Background information
- Origin: Washington, D.C.
- Genres: Bluegrass music; Appalachian music; American folk music; Spirituals; Irish traditional music; New Orleans blues;
- Years active: 2014–present
- Members: Austin Litke; Thomas Joseph White; Justin Bolger; Timothy Danaher; Peter Gautsch; Joseph Hagan; Jonah Teller; Simon Teller;
- Past members: Brad Elliott; Constantius Sanders;
- Website: hillbillythomists.com

= The Hillbilly Thomists =

Catholic bluegrass band

The Hillbilly Thomists are an American bluegrass band comprising friars from the Province of St. Joseph of the Dominican Order. Formed at the Dominican House of Studies in Washington, D.C., in 2014, the band played music locally as a form of street evangelization before releasing their self-titled first studio album in 2017. The band has released five further albums: Living for the Other Side (2021), Holy Ghost Power (2022), Marigold (2024), Carols (2025), and Strange Land (2026) with their first, third, and fourth albums appearing near the top of the Billboard bluegrass chart.

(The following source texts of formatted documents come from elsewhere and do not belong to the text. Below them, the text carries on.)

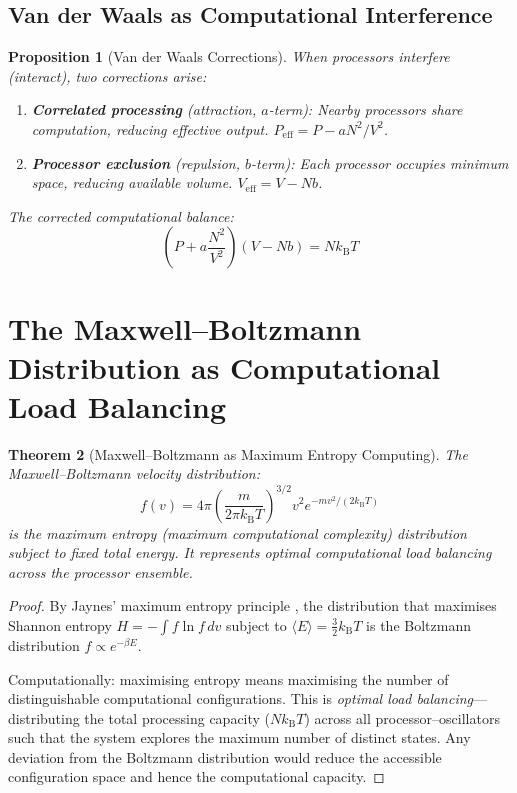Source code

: \documentclass[twocolumn,10pt,a4paper]{article}
\theoremstyle{plain}
\newtheorem{theorem}{Theorem}[section]
\newtheorem{proposition}[theorem]{Proposition}
\theoremstyle{definition}
\theoremstyle{remark}
\newcommand{\kB}{k_{\mathrm{B}}}
\begin{document}
\subsection{Van der Waals as Computational Interference}

\begin{proposition}[Van der Waals Corrections]
\label{prop:vdw}
When processors interfere (interact), two corrections arise:
\begin{enumerate}
    \item \textbf{Correlated processing} (attraction, $a$-term): Nearby processors share computation, reducing effective output. $P_{\mathrm{eff}} = P - aN^2/V^2$.
    \item \textbf{Processor exclusion} (repulsion, $b$-term): Each processor occupies minimum space, reducing available volume. $V_{\mathrm{eff}} = V - Nb$.
\end{enumerate}
The corrected computational balance:
\begin{equation}
    \left(P + a\frac{N^2}{V^2}\right)(V - Nb) = N\kB T
\end{equation}
\end{proposition}

\section{The Maxwell--Boltzmann Distribution as Computational Load Balancing}
\label{sec:maxwell_computation}

\begin{theorem}[Maxwell--Boltzmann as Maximum Entropy Computing]
\label{thm:maxwell_compute}
The Maxwell--Boltzmann velocity distribution:
\begin{equation}
    f(v) = 4\pi\left(\frac{m}{2\pi\kB T}\right)^{3/2} v^2 e^{-mv^2/(2\kB T)}
\end{equation}
is the maximum entropy (maximum computational complexity) distribution subject to fixed total energy. It represents optimal computational load balancing across the processor ensemble.
\end{theorem}

\begin{proof}
By Jaynes' maximum entropy principle \cite{jaynes1957}, the distribution that maximises Shannon entropy $H = -\int f \ln f \, dv$ subject to $\langle E \rangle = \tfrac{3}{2}\kB T$ is the Boltzmann distribution $f \propto e^{-\beta E}$.

Computationally: maximising entropy means maximising the number of distinguishable computational configurations. This is \emph{optimal load balancing}---distributing the total processing capacity ($N\kB T$) across all processor--oscillators such that the system explores the maximum number of distinct states. Any deviation from the Boltzmann distribution would reduce the accessible configuration space and hence the computational capacity.
\end{proof}
\end{document}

Austin Litke and Thomas Joseph White, both Dominican priests, founded the band and initially played Irish traditional music. The band expanded to comprise Litke, White, and eight Dominican brothers in 2017; Litke and White remain band members with six other Dominicans in 2024.

The band's name references a letter by author Flannery O'Connor. She frequently read Thomas Aquinas's Summa Theologica and believed that her readers should think of her not as a "hillbilly nihilist" but as a "hillbilly Thomist". The Hillbilly Thomists' music draws upon Appalachian music, Protestant spirituals, and Catholic themes.

==History==
===Founding (2014–2017)===
The band originated with Austin Litke and Thomas Joseph White, both Catholic priests of the Dominican Order's Province of St. Joseph, at the Dominican House of Studies in Washington, D.C. Initially playing Irish traditional music, other Dominican brothers joined the group's weekly recreational sessions and formed the band in 2014. As the band began playing at events organized by the House of Studies and as a street evangelization effort in Washington, they introduced additional songs from bluegrass and American folk music.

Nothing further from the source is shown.